### What the task asks
Scan the records below for the word "textbf". Copy each line where it appears.

### Records supplied
- Opening Delimiter -
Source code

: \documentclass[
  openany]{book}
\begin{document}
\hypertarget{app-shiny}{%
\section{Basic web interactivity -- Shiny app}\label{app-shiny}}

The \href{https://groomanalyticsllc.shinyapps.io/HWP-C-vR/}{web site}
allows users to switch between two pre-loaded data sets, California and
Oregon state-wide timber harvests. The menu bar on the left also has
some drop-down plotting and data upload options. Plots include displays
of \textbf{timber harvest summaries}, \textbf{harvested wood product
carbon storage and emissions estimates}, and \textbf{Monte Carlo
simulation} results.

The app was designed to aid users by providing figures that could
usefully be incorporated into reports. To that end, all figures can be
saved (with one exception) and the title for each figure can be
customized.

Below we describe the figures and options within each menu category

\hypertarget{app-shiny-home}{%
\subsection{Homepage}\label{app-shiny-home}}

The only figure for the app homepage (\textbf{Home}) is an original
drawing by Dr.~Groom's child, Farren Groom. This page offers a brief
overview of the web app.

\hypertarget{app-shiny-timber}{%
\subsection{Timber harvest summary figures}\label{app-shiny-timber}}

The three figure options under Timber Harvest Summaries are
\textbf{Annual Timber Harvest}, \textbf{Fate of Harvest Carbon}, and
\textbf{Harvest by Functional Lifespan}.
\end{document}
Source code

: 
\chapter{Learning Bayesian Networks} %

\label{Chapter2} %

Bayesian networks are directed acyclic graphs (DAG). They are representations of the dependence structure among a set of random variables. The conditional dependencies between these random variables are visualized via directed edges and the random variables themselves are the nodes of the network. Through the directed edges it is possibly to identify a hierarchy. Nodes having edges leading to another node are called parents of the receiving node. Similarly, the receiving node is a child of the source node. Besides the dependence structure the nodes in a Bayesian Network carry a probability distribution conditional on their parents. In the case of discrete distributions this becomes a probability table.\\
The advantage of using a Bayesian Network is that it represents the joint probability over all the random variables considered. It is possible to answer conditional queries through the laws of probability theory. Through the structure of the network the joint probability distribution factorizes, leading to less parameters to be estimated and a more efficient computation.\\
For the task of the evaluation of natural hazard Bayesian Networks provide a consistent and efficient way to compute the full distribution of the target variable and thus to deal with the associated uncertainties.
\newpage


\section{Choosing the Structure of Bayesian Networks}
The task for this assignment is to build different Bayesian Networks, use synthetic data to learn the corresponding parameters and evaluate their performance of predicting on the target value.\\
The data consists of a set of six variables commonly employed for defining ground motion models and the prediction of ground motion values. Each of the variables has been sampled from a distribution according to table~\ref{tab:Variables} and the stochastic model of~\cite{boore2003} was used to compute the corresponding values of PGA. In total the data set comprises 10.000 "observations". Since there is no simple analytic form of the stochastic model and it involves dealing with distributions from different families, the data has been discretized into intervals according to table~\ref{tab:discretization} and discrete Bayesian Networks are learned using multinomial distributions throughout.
- Closing Delimiter -
### Solution to this problem
of \textbf{timber harvest summaries}, \textbf{harvested wood product
carbon storage and emissions estimates}, and \textbf{Monte Carlo
The only figure for the app homepage (\textbf{Home}) is an original
\textbf{Annual Timber Harvest}, \textbf{Fate of Harvest Carbon}, and
\textbf{Harvest by Functional Lifespan}.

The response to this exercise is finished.